I think my biggest problem with drinking was boredom. How my life was spinning its wheels. Neither going up nor going down. But boy...when I got that first sip of booze, it was normal again. You know what is really scary? When your tolerance to something no longer has boundaries. In my prime, It took me a full day to polish off 750ml of booze. To a casual drinker this is about a week's ration. And then when I woke up, I swore some of it had evaporated. Oh it evaporated alright right through the sweat in my skin. One of my worst moments in life was when I was arrested. Not for drunk driving (although I should've been)...it was a nightmare. And I have a crazy story of having to turn myself into the Los Angeles po-po...which I'll regale in my next blog-o-roni. Meanwhile to mis-quote William DeVaughn, I'll be diggin' the scene with a gangsta' lean.

Squats And Your Chicken Legs

Squats. Blech. The word itself is a really harsh thing to say. Squats. I can't even think it without a conjured image of torture. It definitely seems like something that you have to do behind closed doors. Like combing your hair. Yeah...hair combing...that's the ticket.

I've taken to doing squats with the 50 lbs. sandbag. It's abuse to say the least. But it will carve up your lower mid-section. Even though you feel like you're giving birth. And your whole body hates you. I guess you gotta weigh how much you hate yourself.

The sandbag for this is great...one benefit that it has over the straight bar, is that it sits snug against your traps. In "work" terms you could be pressing a baby corpse. That drowned of course, cause babies don't weigh that much. Or maybe they do. I don't squat baby corpses. Unless they pay me. But I can't see a career in it.

Chicken legs are the goofiest thing ever on anyone trying to gain muscle. I see it at the gym at an alarming rate. I understand though. Whenever I try working the legs I always feel like I'm about to fudge myself. Especially the calf raises. I guess when you lift that area of your body, a great deal of exertion is on your lower abs. Which happens to be the part of your body you use for dumpage. That's a lot to commit to for the body parts that aren't all that showy until summer. And for internal damage, it sure may not pay. But you have to do them. It should probably be every other day too.
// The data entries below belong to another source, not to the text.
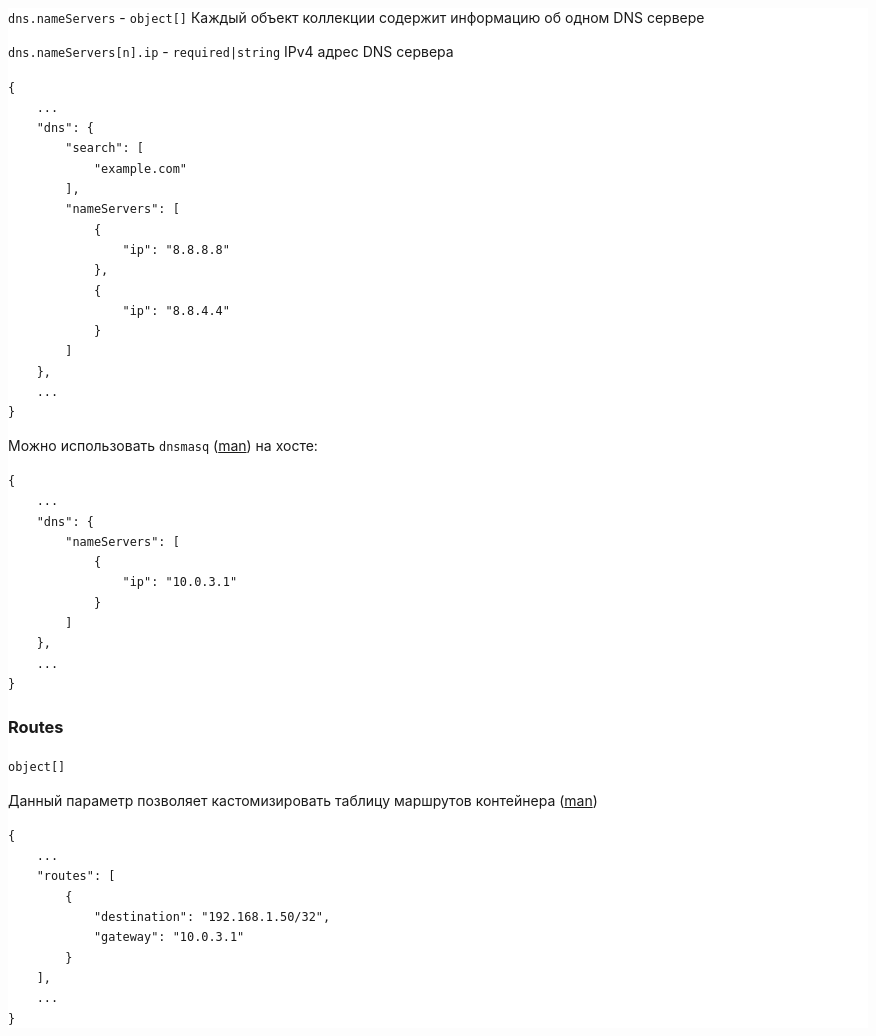 `dns.nameServers` - `object[]` Каждый объект 
коллекции содержит информацию об одном DNS сервере

`dns.nameServers[n].ip` - `required|string` IPv4 адрес DNS сервера

```
{
    ...
    "dns": {
        "search": [
            "example.com"
        ],
        "nameServers": [
            {
                "ip": "8.8.8.8"
            },
            {
                "ip": "8.8.4.4"
            }
        ]
    },
    ...
}
```

Можно использовать `dnsmasq` ([man](https://wikipedia.org/wiki/Dnsmasq)) на хосте:

```
{
    ...
    "dns": {
        "nameServers": [
            {
                "ip": "10.0.3.1"
            }
        ]
    },
    ...
}
```

### Routes

`object[]`

Данный параметр позволяет кастомизировать таблицу маршрутов 
контейнера ([man](https://man7.org/linux/man-pages/man8/ip-route.8.html))

```
{
    ...
    "routes": [
        {
            "destination": "192.168.1.50/32",
            "gateway": "10.0.3.1"
        }
    ],
    ...
}
```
I must say...if developed properly, the real bodybuilders appreciate and will compliment you on your legs. I can't dodge it though. I need to get more leg workouts into my regiment. That's the other thing. We need our legs to walk and move us around. Whenever I do leg workouts I walk like I was prison raped. My legs are jelly and tend to steer me lopsided. Whereas in working the upper body I don't need to move much post workout. And you know something else?...I've never heard a girl say "hey, nice legs, sailor." 'Course I never sailed before either.

This week, I will torture my legs, the way I did with my upper body. I will go for less rest in between five sets. Squats and press. With my body weight. Let's see if I can get any definition. I mean, my legs aren't chicken, but they aren't defined either. They seem like doughy, but not saggy doughy...like shapeless and kinda' disproportionate to my upper body. two weeks of this and we'll compare the before and after. Something tells me I'll be moseying like some rhinestone cowboy.